3. First transfer out the basic data of individual stocks every day
data = pro.daily_basic(trade_date=last_trading_day())
The data returned is as follows:
name type describe ts_code str TS Stock code trade_date str Transaction date close float Closing price of the day turnover_rate float Turnover rate(%) turnover_rate_f float Turnover rate (freely tradable shares) volume_ratio float Volume ratio pe float P / E ratio (total market value)/Net profit, loss PE (empty) pe_ttm float P / E ratio( TTM，Deficit PE (empty) pb float Total market value (net market value)/Net assets) ps float Market sales rate ps_ttm float Market sales rate( TTM) dv_ratio float Dividend yield(%) dv_ttm float Dividend yield( TTM)(%) total_share float Total share capital (10000 shares) float_share float Circulating share capital (10000 shares) free_share float Freely tradable share capital (10000) total_mv float Total market value (10000 yuan) circ_mv float Current market value (10000 yuan)
I believe you are unlikely to want to download and update all the data of more than 4000 stocks every day, right? After we have these relatively basic fundamental information, we can process and screen our more ideal candidate stocks a little.
x1 = data.close < 200 # The closing price is less than 200 yuan x2 = data.pe < 100 # The price earnings ratio is less than 100 times x3 = data.pb < 10 # The price to book ratio is less than 10 times x4 = data.turnover_rate > 1 # Turnover rate greater than 1 x = x1 & x2 & x3 & x4 stock_list_1 = data[x].ts_code.values.tolist()
By filtering our candidate stocks in this way, we can first reduce our workload and scope.
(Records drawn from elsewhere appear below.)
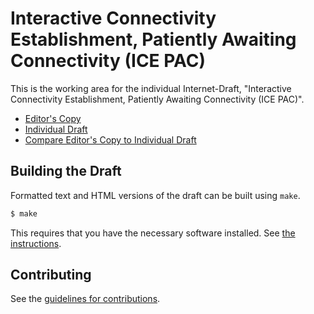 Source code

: # Interactive Connectivity Establishment, Patiently Awaiting Connectivity (ICE PAC)

This is the working area for the individual Internet-Draft, "Interactive Connectivity Establishment, Patiently Awaiting Connectivity (ICE PAC)".

* [Editor's Copy](https://cdh4u.github.io/draft-ice-pac/#go.draft-holmberg-ice-pac.html)
* [Individual Draft](https://tools.ietf.org/html/draft-holmberg-ice-pac)
* [Compare Editor's Copy to Individual Draft](https://cdh4u.github.io/draft-ice-pac/#go.draft-holmberg-ice-pac.diff)

## Building the Draft

Formatted text and HTML versions of the draft can be built using `make`.

```sh
$ make
```

This requires that you have the necessary software installed.  See
[the instructions](https://github.com/martinthomson/i-d-template/blob/master/doc/SETUP.md).


## Contributing

See the
[guidelines for contributions](https://github.com/cdh4u/draft-ice-pac/blob/master/CONTRIBUTING.md).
3. Next, let's organize the second group of stock pools:
data2 = pro.query('stock_basic')
The data returned is as follows:
name type Default display describe ts_code str Y TS code symbol str Y Stock code name str Y Stock name area str Y region industry str Y Industry fullname str N Full name of stock enname str N Full English name cnspell str N Ren Ping market str Y Market type (motherboard)/Gem/Scientific innovation board/CDR) exchange str N Exchange code curr_type str N Transaction currency list_status str N Listing status L list D Delisting P Suspension of listing list_date str Y Listing date delist_date str N Delisting date is_hs str N Is it the subject of Shanghai Shenzhen Hong Kong stock connect, N no H Shanghai Stock connect S Shengutong
I generally like to see stocks listed for at least one year. I'm not sure about secondary new shares, so I won't touch them. How do I screen?
AS_of_Today = int(dt.now().strftime('%Y%m%d')) data2 = data2[data2['list_date'].apply(int).values < (AS_of_Today-360)]
I don't call * ST very much. Don't be so special. One day, it's BBQ if it's delisted directly.
data2 = data2[-data2.name.str.startswith('*')]
I don't know much about some industries or my dishes:
data2 = data2[-data2.industry.isin(['bank','Insurance','real estate','Regional real estate',])
Then we pack a list:
stock_list_2 = data2.ts_code.values.tolist()
If you have your own list and want to add it, please load it yourself.
4. Merge List
I have two Lists above, right? Suppose we have two private goods Lists. Then we will combine the four Lists into one List and remove similar items to prevent repeated downloading and waste of resources.
stock_list = [value for value in stock_list_1 if value in stock_list_2] + stock_list_3 + stock_list_4 stock_list = list(dict.fromkeys(stock_list))
To sum up, we now have a stock code pool for our primary selection.
In the next article, I'll talk about how to encapsulate some of the contents of the build download.
Please give me some praise!
You can leave a message for Wei Xin's friends or private letters.